Make an exact copy of the lines starting at the top of the listing below and ending at the line that contains "var client = new", inclusive.
::: Records for the exercise :::
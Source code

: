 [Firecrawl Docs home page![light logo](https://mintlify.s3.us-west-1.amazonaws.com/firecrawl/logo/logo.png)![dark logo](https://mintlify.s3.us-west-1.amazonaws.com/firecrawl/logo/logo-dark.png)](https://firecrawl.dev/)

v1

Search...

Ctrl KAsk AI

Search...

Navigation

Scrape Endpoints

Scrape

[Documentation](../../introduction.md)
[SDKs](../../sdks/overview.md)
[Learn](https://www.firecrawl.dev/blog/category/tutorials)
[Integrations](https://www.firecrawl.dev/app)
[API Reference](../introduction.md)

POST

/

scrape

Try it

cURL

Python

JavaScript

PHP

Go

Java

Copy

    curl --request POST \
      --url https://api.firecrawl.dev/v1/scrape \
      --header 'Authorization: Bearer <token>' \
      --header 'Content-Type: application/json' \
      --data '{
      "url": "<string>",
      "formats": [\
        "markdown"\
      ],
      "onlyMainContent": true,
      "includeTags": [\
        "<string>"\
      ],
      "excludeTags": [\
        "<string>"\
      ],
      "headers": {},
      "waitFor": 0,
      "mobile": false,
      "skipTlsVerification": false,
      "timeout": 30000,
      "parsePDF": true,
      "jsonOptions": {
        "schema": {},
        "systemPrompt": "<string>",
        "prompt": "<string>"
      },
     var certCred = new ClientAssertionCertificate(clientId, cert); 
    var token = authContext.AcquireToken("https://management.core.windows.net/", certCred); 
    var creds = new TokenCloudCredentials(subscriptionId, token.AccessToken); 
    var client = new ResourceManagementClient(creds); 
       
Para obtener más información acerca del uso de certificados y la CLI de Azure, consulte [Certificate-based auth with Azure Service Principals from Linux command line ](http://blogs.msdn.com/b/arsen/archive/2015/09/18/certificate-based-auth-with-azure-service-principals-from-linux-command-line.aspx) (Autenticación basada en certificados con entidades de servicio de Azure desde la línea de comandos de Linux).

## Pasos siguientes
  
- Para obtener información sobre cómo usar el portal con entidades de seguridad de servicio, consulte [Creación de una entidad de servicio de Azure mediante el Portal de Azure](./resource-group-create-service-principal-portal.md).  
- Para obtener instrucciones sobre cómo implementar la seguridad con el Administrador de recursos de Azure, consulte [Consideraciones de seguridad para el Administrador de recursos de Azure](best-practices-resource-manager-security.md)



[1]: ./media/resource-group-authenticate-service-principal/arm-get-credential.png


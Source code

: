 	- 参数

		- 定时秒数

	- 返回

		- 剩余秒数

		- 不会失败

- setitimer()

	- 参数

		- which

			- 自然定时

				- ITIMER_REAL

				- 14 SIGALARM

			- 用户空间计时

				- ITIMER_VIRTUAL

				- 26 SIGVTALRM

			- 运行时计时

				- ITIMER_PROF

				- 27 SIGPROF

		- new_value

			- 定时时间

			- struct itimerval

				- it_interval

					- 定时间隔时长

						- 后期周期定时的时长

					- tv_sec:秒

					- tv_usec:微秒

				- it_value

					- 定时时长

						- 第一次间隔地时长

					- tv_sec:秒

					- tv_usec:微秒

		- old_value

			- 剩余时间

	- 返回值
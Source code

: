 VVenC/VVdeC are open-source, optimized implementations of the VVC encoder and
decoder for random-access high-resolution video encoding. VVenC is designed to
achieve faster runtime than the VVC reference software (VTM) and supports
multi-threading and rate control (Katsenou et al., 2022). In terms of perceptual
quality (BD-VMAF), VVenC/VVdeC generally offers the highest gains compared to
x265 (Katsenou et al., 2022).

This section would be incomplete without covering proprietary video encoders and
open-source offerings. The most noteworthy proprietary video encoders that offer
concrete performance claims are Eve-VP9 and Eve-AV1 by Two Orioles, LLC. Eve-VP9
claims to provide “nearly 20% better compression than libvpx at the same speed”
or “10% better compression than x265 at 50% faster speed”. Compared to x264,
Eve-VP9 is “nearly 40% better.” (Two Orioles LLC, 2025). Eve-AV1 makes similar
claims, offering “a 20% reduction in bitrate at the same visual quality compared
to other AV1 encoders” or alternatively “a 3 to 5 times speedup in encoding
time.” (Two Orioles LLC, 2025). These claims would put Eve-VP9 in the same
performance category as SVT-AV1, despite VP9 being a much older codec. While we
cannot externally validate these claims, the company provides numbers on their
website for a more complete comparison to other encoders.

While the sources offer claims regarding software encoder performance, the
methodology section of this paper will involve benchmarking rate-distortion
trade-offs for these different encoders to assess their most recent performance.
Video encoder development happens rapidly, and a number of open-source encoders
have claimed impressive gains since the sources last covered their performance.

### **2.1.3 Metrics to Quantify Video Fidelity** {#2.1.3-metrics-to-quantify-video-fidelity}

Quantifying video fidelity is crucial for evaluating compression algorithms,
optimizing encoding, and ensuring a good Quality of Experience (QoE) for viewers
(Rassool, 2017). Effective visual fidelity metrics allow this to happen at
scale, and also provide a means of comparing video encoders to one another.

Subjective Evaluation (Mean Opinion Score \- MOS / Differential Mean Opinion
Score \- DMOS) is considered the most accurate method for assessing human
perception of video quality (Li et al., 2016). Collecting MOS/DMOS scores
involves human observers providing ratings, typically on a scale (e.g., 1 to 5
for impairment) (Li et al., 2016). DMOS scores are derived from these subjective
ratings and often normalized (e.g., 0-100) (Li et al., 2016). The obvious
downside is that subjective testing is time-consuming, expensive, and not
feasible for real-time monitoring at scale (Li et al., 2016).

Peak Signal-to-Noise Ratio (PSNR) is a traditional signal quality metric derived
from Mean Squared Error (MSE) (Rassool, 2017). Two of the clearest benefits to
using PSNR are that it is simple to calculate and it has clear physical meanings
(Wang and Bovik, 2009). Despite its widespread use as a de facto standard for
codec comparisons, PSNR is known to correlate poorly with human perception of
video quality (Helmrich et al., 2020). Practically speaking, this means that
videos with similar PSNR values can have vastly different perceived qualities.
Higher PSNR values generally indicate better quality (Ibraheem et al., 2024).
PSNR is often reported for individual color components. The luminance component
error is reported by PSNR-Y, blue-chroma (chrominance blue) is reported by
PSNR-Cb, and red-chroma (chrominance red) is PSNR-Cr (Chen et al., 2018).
:::
*Result of the task:*
Source code

: [Firecrawl Docs home page![light logo](https://mintlify.s3.us-west-1.amazonaws.com/firecrawl/logo/logo.png)![dark logo](https://mintlify.s3.us-west-1.amazonaws.com/firecrawl/logo/logo-dark.png)](https://firecrawl.dev/)

v1

Search...

Ctrl KAsk AI

Search...

Navigation

Scrape Endpoints

Scrape

[Documentation](../../introduction.md)
[SDKs](../../sdks/overview.md)
[Learn](https://www.firecrawl.dev/blog/category/tutorials)
[Integrations](https://www.firecrawl.dev/app)
[API Reference](../introduction.md)

POST

/

scrape

Try it

cURL

Python

JavaScript

PHP

Go

Java

Copy

    curl --request POST \
      --url https://api.firecrawl.dev/v1/scrape \
      --header 'Authorization: Bearer <token>' \
      --header 'Content-Type: application/json' \
      --data '{
      "url": "<string>",
      "formats": [\
        "markdown"\
      ],
      "onlyMainContent": true,
      "includeTags": [\
        "<string>"\
      ],
      "excludeTags": [\
        "<string>"\
      ],
      "headers": {},
      "waitFor": 0,
      "mobile": false,
      "skipTlsVerification": false,
      "timeout": 30000,
      "parsePDF": true,
      "jsonOptions": {
        "schema": {},
        "systemPrompt": "<string>",
        "prompt": "<string>"
      },
     var certCred = new ClientAssertionCertificate(clientId, cert); 
    var token = authContext.AcquireToken("https://management.core.windows.net/", certCred); 
    var creds = new TokenCloudCredentials(subscriptionId, token.AccessToken); 
    var client = new ResourceManagementClient(creds); 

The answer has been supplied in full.